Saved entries
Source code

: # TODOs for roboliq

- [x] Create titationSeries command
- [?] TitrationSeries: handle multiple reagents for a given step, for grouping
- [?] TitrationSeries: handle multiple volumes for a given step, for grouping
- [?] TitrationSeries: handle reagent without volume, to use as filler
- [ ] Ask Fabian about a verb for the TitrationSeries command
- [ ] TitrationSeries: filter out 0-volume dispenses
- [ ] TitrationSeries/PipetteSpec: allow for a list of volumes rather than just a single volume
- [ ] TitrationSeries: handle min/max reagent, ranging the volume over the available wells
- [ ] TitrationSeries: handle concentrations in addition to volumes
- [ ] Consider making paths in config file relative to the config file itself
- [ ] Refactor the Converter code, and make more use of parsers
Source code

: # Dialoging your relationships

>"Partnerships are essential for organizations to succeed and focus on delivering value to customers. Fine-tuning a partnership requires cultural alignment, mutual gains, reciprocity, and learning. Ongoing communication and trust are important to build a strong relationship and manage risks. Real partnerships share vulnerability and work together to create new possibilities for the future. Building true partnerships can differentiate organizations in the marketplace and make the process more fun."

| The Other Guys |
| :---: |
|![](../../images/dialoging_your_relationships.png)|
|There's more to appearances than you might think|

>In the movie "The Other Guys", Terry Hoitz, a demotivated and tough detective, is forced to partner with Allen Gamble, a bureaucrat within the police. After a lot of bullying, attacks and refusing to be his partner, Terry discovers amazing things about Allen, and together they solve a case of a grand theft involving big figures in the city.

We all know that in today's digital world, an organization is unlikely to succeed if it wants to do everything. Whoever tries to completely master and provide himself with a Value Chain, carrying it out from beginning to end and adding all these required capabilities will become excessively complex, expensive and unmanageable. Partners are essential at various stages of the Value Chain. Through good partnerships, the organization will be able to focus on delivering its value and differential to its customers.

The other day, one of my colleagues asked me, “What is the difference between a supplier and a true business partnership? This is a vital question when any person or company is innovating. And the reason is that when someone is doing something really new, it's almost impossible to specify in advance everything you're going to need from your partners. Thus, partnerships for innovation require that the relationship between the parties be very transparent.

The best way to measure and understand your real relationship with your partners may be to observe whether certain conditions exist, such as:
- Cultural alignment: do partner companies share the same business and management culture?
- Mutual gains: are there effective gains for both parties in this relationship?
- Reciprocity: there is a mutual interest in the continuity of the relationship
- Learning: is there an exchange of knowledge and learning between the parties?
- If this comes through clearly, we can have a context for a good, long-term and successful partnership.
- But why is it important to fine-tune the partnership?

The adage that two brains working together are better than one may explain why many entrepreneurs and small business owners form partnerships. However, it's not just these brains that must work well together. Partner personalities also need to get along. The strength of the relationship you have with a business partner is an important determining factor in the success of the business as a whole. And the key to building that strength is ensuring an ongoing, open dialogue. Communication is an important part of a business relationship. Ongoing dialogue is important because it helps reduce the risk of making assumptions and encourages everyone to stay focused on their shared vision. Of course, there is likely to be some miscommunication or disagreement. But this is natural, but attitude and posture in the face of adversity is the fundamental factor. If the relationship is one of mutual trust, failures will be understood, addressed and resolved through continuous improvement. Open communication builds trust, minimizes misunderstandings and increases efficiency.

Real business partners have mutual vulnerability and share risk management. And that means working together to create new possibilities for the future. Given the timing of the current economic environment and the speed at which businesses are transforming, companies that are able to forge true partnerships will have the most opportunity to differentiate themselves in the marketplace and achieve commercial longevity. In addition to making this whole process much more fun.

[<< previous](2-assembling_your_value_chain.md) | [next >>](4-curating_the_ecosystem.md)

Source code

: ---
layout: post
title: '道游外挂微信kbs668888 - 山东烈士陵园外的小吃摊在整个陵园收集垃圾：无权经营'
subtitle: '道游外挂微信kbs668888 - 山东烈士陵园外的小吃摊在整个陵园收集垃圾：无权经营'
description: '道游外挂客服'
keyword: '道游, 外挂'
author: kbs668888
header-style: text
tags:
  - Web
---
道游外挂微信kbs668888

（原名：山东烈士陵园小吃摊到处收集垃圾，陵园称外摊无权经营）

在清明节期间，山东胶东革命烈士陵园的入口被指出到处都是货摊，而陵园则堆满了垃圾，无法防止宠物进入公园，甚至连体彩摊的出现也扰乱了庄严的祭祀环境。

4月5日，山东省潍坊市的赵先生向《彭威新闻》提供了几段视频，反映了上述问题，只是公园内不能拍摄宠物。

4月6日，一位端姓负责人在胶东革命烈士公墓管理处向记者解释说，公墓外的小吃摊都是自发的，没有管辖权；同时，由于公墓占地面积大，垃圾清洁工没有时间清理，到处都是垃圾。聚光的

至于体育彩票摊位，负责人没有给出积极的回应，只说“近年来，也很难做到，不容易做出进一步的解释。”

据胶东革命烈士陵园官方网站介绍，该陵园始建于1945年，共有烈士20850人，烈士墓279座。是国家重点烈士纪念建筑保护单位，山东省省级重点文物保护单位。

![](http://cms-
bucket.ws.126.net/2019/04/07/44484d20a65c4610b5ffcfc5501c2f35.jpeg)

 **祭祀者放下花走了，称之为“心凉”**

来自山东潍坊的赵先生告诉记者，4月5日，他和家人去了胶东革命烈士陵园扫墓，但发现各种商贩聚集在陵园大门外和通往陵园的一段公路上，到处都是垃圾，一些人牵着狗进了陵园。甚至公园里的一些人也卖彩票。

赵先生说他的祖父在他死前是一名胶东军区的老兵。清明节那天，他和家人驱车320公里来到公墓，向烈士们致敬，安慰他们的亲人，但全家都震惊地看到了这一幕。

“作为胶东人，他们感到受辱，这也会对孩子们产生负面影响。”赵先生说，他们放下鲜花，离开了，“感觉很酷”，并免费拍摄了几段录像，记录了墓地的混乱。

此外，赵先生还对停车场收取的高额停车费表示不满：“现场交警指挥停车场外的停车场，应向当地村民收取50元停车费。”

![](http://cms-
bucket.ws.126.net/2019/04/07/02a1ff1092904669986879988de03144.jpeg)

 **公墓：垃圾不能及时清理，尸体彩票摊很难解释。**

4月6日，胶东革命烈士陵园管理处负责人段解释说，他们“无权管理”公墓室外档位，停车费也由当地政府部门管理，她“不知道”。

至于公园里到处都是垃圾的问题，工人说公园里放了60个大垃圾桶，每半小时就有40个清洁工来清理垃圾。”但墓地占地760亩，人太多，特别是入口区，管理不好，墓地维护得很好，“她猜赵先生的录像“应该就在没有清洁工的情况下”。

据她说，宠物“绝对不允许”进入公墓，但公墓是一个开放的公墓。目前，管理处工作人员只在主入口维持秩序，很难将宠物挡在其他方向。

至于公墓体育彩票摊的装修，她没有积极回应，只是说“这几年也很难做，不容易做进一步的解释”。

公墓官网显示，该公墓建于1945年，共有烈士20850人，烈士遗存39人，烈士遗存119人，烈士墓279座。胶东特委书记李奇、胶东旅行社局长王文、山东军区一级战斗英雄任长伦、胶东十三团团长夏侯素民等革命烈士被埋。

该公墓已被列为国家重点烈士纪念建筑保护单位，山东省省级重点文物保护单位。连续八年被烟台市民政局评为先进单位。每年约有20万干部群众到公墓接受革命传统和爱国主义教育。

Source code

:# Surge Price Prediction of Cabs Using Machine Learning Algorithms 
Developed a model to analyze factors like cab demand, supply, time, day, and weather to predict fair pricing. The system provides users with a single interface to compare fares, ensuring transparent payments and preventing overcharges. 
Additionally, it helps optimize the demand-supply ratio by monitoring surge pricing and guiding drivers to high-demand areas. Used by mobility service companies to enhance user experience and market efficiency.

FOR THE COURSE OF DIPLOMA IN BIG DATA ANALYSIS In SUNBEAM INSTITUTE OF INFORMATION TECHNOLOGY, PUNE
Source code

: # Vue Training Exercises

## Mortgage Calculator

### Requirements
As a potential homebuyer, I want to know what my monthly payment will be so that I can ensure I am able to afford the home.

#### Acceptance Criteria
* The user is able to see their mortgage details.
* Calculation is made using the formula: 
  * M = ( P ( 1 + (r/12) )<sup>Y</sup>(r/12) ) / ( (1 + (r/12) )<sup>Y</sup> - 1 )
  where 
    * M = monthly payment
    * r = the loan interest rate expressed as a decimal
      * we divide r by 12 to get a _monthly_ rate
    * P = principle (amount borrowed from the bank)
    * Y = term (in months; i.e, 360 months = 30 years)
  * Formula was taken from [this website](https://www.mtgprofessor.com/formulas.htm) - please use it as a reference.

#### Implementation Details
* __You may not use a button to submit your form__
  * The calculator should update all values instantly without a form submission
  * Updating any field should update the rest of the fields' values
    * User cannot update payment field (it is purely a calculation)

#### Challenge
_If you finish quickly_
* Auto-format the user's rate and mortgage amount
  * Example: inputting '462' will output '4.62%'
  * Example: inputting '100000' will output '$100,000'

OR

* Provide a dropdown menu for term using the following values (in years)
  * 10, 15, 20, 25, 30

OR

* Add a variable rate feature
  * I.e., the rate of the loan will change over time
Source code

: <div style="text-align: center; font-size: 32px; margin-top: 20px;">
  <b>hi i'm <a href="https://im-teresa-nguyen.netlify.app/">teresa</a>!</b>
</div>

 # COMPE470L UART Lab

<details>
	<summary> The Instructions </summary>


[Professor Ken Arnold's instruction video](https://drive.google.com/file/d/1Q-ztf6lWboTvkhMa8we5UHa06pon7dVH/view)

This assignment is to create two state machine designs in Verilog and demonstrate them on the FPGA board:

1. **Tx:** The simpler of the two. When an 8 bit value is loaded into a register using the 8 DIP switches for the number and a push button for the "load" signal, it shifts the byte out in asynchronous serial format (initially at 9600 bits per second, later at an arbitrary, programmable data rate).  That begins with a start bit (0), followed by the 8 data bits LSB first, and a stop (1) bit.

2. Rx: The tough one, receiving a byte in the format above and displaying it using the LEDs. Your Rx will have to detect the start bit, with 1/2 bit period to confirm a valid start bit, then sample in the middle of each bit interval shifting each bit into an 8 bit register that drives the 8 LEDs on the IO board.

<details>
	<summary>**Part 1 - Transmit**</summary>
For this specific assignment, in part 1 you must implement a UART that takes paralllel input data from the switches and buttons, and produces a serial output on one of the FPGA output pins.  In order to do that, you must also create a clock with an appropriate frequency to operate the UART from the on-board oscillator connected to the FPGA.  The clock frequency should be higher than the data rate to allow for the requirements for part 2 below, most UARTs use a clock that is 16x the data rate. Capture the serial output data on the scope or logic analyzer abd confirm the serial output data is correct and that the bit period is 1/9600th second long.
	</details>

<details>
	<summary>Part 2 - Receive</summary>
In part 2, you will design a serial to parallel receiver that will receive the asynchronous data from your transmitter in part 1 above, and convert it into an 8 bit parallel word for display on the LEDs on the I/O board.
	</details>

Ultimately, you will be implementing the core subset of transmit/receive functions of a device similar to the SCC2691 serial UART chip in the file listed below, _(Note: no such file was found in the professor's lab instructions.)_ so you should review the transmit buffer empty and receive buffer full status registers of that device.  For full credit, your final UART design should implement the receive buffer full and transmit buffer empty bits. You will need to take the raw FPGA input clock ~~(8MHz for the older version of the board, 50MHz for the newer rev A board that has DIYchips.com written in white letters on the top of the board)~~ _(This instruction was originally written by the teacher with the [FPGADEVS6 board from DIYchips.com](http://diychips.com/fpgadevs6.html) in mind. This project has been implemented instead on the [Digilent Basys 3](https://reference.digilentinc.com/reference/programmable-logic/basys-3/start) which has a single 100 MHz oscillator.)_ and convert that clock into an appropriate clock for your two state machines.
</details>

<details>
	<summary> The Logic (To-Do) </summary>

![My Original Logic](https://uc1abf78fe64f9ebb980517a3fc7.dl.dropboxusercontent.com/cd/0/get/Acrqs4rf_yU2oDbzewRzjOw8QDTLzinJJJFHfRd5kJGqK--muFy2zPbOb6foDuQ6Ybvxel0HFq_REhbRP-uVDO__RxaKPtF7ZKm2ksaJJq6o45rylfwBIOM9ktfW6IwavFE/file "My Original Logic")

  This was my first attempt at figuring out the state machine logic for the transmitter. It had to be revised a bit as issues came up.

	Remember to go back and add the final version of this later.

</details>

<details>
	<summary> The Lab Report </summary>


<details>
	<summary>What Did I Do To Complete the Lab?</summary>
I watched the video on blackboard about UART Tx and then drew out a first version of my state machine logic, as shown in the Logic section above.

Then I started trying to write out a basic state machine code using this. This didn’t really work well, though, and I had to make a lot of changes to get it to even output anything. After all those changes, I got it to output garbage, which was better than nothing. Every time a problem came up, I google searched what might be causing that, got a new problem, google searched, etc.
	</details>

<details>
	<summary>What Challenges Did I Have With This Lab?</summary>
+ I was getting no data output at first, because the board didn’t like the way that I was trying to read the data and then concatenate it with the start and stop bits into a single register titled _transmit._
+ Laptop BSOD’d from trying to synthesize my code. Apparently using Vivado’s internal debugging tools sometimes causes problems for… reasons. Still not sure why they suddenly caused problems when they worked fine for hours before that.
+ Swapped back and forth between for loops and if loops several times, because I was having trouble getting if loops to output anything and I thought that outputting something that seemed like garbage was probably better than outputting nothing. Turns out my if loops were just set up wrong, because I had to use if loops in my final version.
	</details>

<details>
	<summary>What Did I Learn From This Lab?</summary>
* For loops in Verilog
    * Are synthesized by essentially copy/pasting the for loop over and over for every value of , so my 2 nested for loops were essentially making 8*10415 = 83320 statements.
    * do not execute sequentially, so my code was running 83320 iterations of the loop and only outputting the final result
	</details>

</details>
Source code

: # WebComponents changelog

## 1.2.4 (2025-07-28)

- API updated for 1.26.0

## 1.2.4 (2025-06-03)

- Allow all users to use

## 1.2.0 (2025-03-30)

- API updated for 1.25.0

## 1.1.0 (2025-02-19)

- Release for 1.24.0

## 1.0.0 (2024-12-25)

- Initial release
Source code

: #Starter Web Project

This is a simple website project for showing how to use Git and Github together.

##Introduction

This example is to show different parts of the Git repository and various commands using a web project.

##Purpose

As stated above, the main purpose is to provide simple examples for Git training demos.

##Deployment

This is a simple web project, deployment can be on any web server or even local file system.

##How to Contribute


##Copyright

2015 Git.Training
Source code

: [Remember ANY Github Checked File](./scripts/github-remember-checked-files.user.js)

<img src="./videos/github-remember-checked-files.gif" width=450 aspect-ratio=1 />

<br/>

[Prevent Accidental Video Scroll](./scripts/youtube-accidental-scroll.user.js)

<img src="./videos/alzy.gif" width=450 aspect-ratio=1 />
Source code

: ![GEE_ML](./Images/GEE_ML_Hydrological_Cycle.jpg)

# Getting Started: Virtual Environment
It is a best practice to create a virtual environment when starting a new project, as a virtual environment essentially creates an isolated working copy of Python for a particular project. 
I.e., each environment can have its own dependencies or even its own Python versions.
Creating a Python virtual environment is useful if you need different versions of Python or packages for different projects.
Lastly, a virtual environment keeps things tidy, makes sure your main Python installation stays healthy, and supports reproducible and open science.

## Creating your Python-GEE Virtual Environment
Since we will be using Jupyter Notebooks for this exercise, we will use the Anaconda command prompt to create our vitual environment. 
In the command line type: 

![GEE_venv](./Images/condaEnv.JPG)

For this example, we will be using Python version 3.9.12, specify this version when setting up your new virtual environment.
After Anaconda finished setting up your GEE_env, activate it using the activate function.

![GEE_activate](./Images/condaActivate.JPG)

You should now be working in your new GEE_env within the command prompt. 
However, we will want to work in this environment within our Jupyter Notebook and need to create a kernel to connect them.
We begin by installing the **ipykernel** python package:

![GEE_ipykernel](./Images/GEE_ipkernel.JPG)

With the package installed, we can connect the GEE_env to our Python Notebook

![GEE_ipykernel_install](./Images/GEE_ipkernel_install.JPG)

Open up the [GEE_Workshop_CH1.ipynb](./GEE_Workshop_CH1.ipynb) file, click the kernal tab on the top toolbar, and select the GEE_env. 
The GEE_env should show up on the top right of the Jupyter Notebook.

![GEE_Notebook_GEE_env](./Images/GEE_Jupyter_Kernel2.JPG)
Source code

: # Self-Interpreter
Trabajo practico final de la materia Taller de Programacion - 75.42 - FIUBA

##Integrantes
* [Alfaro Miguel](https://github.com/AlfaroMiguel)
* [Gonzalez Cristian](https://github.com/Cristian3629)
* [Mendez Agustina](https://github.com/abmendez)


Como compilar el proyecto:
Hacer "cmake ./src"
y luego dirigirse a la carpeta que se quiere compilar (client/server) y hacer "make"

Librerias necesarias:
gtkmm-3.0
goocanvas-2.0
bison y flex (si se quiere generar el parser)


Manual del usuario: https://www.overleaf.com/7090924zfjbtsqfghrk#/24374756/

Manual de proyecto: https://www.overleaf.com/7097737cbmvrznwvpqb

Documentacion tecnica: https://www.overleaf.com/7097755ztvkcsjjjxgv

■ **PROBLEM DESCRIPTION**
In the data above, find the line that contains "- [?] TitrationSeries: handle reagent", then reproduce exactly every line from the first line through that line.

■ **RESULT OF THE EXERCISE**
Source code

: # TODOs for roboliq

- [x] Create titationSeries command
- [?] TitrationSeries: handle multiple reagents for a given step, for grouping
- [?] TitrationSeries: handle multiple volumes for a given step, for grouping
- [?] TitrationSeries: handle reagent without volume, to use as filler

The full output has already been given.